(Records supplied Opens)

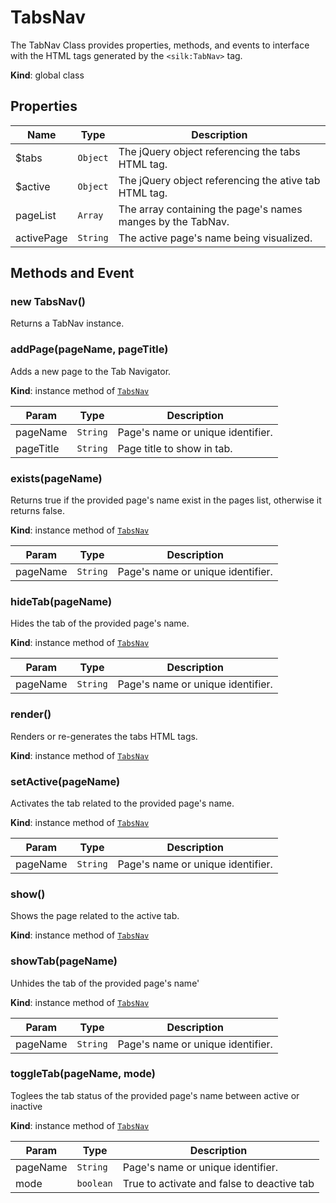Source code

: # TabsNav
 The TabNav Class provides properties, methods, and events to interface with the HTML tags generated by the ```<silk:TabNav>``` tag.

**Kind**: global class  
## Properties

| Name | Type | Description |
| --- | --- | --- |
| $tabs | <code>Object</code> | The jQuery object referencing the tabs HTML tag. |
| $active | <code>Object</code> | The jQuery object referencing the ative tab HTML tag. |
| pageList | <code>Array</code> | The array containing the page's names manges by the TabNav. |
| activePage | <code>String</code> | The active page's name being visualized. |



## Methods and Event
 <a name="_new"></a>

### new TabsNav()
Returns a TabNav instance.

<a name="TabsNav+addPage"></a>

### addPage(pageName, pageTitle)
Adds a new page to the Tab Navigator.

**Kind**: instance method of [<code>TabsNav</code>](#TabsNav)  

| Param | Type | Description |
| --- | --- | --- |
| pageName | <code>String</code> | Page's name or unique identifier. |
| pageTitle | <code>String</code> | Page title to show in tab. |

<a name="TabsNav+exists"></a>

### exists(pageName)
Returns true if the provided page's name exist in the pages list, otherwise it returns false.

**Kind**: instance method of [<code>TabsNav</code>](#TabsNav)  

| Param | Type | Description |
| --- | --- | --- |
| pageName | <code>String</code> | Page's name or unique identifier. |

<a name="TabsNav+hideTab"></a>

### hideTab(pageName)
Hides the tab of the provided page's name.

**Kind**: instance method of [<code>TabsNav</code>](#TabsNav)  

| Param | Type | Description |
| --- | --- | --- |
| pageName | <code>String</code> | Page's name or unique identifier. |

<a name="TabsNav+render"></a>

### render()
Renders or re-generates the tabs HTML tags.

**Kind**: instance method of [<code>TabsNav</code>](#TabsNav)  
<a name="TabsNav+setActive"></a>

### setActive(pageName)
Activates the tab related to the provided page's name.

**Kind**: instance method of [<code>TabsNav</code>](#TabsNav)  

| Param | Type | Description |
| --- | --- | --- |
| pageName | <code>String</code> | Page's name or unique identifier. |

<a name="TabsNav+show"></a>

### show()
Shows the page related to the active tab.

**Kind**: instance method of [<code>TabsNav</code>](#TabsNav)  
<a name="TabsNav+showTab"></a>

### showTab(pageName)
Unhides the tab of the provided page's name'

**Kind**: instance method of [<code>TabsNav</code>](#TabsNav)  

| Param | Type | Description |
| --- | --- | --- |
| pageName | <code>String</code> | Page's name or unique identifier. |

<a name="TabsNav+toggleTab"></a>

### toggleTab(pageName, mode)
Toglees the tab status of the provided page's name between active or inactive

**Kind**: instance method of [<code>TabsNav</code>](#TabsNav)  

| Param | Type | Description |
| --- | --- | --- |
| pageName | <code>String</code> | Page's name or unique identifier. |
| mode | <code>boolean</code> | True to  activate and false to deactive tab |


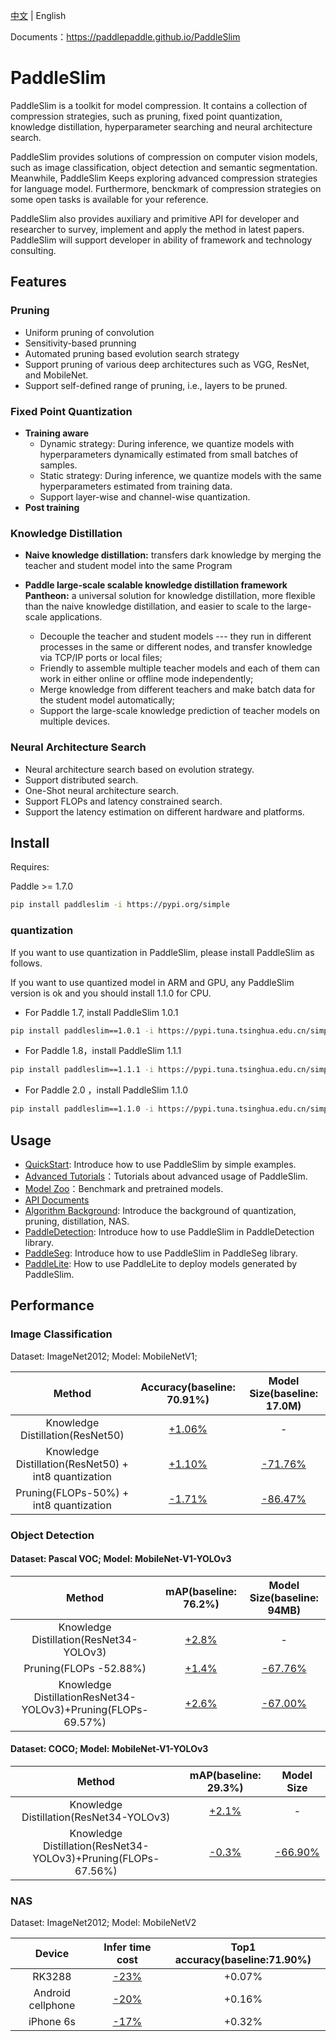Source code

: [中文](README.md) | English

Documents：https://paddlepaddle.github.io/PaddleSlim

# PaddleSlim

PaddleSlim is a toolkit for model compression. It contains a collection of compression strategies, such as pruning, fixed point quantization, knowledge distillation, hyperparameter searching and neural architecture search.

PaddleSlim provides solutions of compression on computer vision models, such as image classification, object detection and semantic segmentation. Meanwhile, PaddleSlim Keeps exploring advanced compression strategies for language model. Furthermore, benckmark of compression strategies on some open tasks is available for your reference.

PaddleSlim also provides auxiliary and primitive API for developer and researcher to survey, implement and apply the method in latest papers. PaddleSlim will support developer in ability of framework and technology consulting.

## Features

### Pruning

  - Uniform pruning of convolution
  - Sensitivity-based prunning
  - Automated pruning based evolution search strategy
  - Support pruning of various deep architectures such as VGG, ResNet, and MobileNet.
  - Support self-defined range of pruning, i.e., layers to be pruned.

### Fixed Point Quantization

  - **Training aware**
    - Dynamic strategy: During inference, we quantize models with hyperparameters dynamically estimated from small batches of samples.
    - Static strategy: During inference, we quantize models with the same hyperparameters estimated from training data.
    - Support layer-wise and channel-wise quantization.
  - **Post training**

### Knowledge Distillation

  - **Naive knowledge distillation:** transfers dark knowledge by merging the teacher and student model into the same Program
  - **Paddle large-scale scalable knowledge distillation framework Pantheon:** a universal solution for knowledge distillation, more flexible than the naive knowledge distillation, and easier to scale to the large-scale applications.

    - Decouple the teacher and student models --- they run in different processes in the same or different nodes, and transfer knowledge via TCP/IP ports or local files;
    - Friendly to assemble multiple teacher models and each of them can work in either online or offline mode independently;
    - Merge knowledge from different teachers and make batch data for the student model automatically;
    - Support the large-scale knowledge prediction of teacher models on multiple devices.

### Neural Architecture Search

  - Neural architecture search based on evolution strategy.
  - Support distributed search.
  - One-Shot neural architecture search.
  - Support FLOPs and latency constrained search.
  - Support the latency estimation on different hardware and platforms.

## Install

Requires:

Paddle >= 1.7.0

```bash
pip install paddleslim -i https://pypi.org/simple
```

### quantization

If you want to use quantization in PaddleSlim, please install PaddleSlim as follows.

If you want to use quantized model in ARM and GPU, any PaddleSlim version is ok and you should install 1.1.0 for CPU.

- For Paddle 1.7, install PaddleSlim 1.0.1

```bash
pip install paddleslim==1.0.1 -i https://pypi.tuna.tsinghua.edu.cn/simple
```

- For Paddle 1.8，install PaddleSlim 1.1.1

```bash
pip install paddleslim==1.1.1 -i https://pypi.tuna.tsinghua.edu.cn/simple
```

- For Paddle 2.0 ，install PaddleSlim 1.1.0

```bash
pip install paddleslim==1.1.0 -i https://pypi.tuna.tsinghua.edu.cn/simple
```

## Usage

- [QuickStart](https://paddlepaddle.github.io/PaddleSlim/quick_start/index_en.html): Introduce how to use PaddleSlim by simple examples.
- [Advanced Tutorials](https://paddlepaddle.github.io/PaddleSlim/tutorials/index_en.html)：Tutorials about advanced usage of PaddleSlim.
- [Model Zoo](https://paddlepaddle.github.io/PaddleSlim/model_zoo_en.html)：Benchmark and pretrained models.
- [API Documents](https://paddlepaddle.github.io/PaddleSlim/api_en/index_en.html)
- [Algorithm Background](https://paddlepaddle.github.io/PaddleSlim/algo/algo.html): Introduce the background of quantization, pruning, distillation, NAS.
- [PaddleDetection](https://github.com/PaddlePaddle/PaddleDetection/tree/master/slim): Introduce how to use PaddleSlim in PaddleDetection library.
- [PaddleSeg](https://github.com/PaddlePaddle/PaddleSeg/tree/develop/slim): Introduce how to use PaddleSlim in PaddleSeg library.
- [PaddleLite](https://paddlepaddle.github.io/Paddle-Lite/): How to use PaddleLite to deploy models generated by PaddleSlim.

## Performance

### Image Classification

Dataset: ImageNet2012; Model: MobileNetV1;

|Method |Accuracy(baseline: 70.91%) |Model Size(baseline: 17.0M)|
|:---:|:---:|:---:|
| Knowledge Distillation(ResNet50)| [+1.06%]() |-|
| Knowledge Distillation(ResNet50) + int8 quantization |[+1.10%]()| [-71.76%]()|
| Pruning(FLOPs-50%) + int8 quantization|[-1.71%]()|[-86.47%]()|


### Object Detection

#### Dataset: Pascal VOC; Model: MobileNet-V1-YOLOv3

|        Method           | mAP(baseline: 76.2%)         | Model Size(baseline: 94MB)      |
| :---------------------:   | :------------: | :------------:|
| Knowledge Distillation(ResNet34-YOLOv3) | [+2.8%]()      |       -       |
| Pruning(FLOPs -52.88%)        | [+1.4%]()      | [-67.76%]()   |
|Knowledge DistillationResNet34-YOLOv3)+Pruning(FLOPs-69.57%)| [+2.6%]()|[-67.00%]()|


#### Dataset: COCO; Model: MobileNet-V1-YOLOv3

|        Method           | mAP(baseline: 29.3%) | Model Size|
| :---------------------:   | :------------: | :------:|
| Knowledge Distillation(ResNet34-YOLOv3) |  [+2.1%]()     |-|
| Knowledge Distillation(ResNet34-YOLOv3)+Pruning(FLOPs-67.56%) | [-0.3%]() | [-66.90%]()|

### NAS

Dataset: ImageNet2012; Model: MobileNetV2

|Device           | Infer time cost | Top1 accuracy(baseline:71.90%) |
|:---------------:|:---------:|:--------------------:|
| RK3288  | [-23%]()    | +0.07%    |
| Android cellphone  | [-20%]()    | +0.16% |
| iPhone 6s   | [-17%]()    | +0.32%  |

(Records supplied Closes)

*Assignment*. Starting from the records above, filter out all lines except those containing the word "Documents".

*Answer to this exercise*.
Documents：https://paddlepaddle.github.io/PaddleSlim
- [API Documents](https://paddlepaddle.github.io/PaddleSlim/api_en/index_en.html)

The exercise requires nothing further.